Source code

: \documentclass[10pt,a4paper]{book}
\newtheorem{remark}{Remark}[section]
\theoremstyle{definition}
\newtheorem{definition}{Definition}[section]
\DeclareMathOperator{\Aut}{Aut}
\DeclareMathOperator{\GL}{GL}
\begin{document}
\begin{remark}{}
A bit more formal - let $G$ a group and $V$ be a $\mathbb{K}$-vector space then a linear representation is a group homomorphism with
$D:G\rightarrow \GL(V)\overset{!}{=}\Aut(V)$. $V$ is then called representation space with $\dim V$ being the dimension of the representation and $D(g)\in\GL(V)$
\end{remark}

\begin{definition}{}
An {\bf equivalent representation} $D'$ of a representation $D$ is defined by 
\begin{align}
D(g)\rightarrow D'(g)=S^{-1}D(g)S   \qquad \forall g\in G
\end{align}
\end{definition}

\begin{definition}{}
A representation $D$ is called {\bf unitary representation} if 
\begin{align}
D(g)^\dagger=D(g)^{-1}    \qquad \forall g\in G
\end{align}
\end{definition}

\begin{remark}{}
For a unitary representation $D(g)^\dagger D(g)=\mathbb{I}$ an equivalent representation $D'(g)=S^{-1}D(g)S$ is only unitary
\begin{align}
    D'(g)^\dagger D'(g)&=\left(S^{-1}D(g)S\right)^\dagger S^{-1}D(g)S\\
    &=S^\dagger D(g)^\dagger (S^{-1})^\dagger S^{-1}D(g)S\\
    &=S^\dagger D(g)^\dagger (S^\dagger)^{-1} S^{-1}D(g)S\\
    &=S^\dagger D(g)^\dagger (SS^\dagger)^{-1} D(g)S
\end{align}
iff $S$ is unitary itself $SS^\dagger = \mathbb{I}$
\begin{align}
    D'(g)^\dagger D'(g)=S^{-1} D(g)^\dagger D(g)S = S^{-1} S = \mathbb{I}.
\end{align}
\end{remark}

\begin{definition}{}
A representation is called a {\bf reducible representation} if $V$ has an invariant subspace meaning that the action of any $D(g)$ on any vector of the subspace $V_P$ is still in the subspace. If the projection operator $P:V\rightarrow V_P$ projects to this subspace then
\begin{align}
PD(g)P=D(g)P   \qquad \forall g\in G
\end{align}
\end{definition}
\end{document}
# # # # # # #
■ **What is expected**:
Every line above should be output exactly as it stands.

■ **Reply to the exercise**:
Source code

: \documentclass[10pt,a4paper]{book}
\newtheorem{remark}{Remark}[section]
\theoremstyle{definition}
\newtheorem{definition}{Definition}[section]
\DeclareMathOperator{\Aut}{Aut}
\DeclareMathOperator{\GL}{GL}
\begin{document}
\begin{remark}{}
A bit more formal - let $G$ a group and $V$ be a $\mathbb{K}$-vector space then a linear representation is a group homomorphism with
$D:G\rightarrow \GL(V)\overset{!}{=}\Aut(V)$. $V$ is then called representation space with $\dim V$ being the dimension of the representation and $D(g)\in\GL(V)$
\end{remark}

\begin{definition}{}
An {\bf equivalent representation} $D'$ of a representation $D$ is defined by 
\begin{align}
D(g)\rightarrow D'(g)=S^{-1}D(g)S   \qquad \forall g\in G
\end{align}
\end{definition}

\begin{definition}{}
A representation $D$ is called {\bf unitary representation} if 
\begin{align}
D(g)^\dagger=D(g)^{-1}    \qquad \forall g\in G
\end{align}
\end{definition}

\begin{remark}{}
For a unitary representation $D(g)^\dagger D(g)=\mathbb{I}$ an equivalent representation $D'(g)=S^{-1}D(g)S$ is only unitary
\begin{align}
    D'(g)^\dagger D'(g)&=\left(S^{-1}D(g)S\right)^\dagger S^{-1}D(g)S\\
    &=S^\dagger D(g)^\dagger (S^{-1})^\dagger S^{-1}D(g)S\\
    &=S^\dagger D(g)^\dagger (S^\dagger)^{-1} S^{-1}D(g)S\\
    &=S^\dagger D(g)^\dagger (SS^\dagger)^{-1} D(g)S
\end{align}
iff $S$ is unitary itself $SS^\dagger = \mathbb{I}$
\begin{align}
    D'(g)^\dagger D'(g)=S^{-1} D(g)^\dagger D(g)S = S^{-1} S = \mathbb{I}.
\end{align}
\end{remark}

\begin{definition}{}
A representation is called a {\bf reducible representation} if $V$ has an invariant subspace meaning that the action of any $D(g)$ on any vector of the subspace $V_P$ is still in the subspace. If the projection operator $P:V\rightarrow V_P$ projects to this subspace then
\begin{align}
PD(g)P=D(g)P   \qquad \forall g\in G
\end{align}
\end{definition}
\end{document}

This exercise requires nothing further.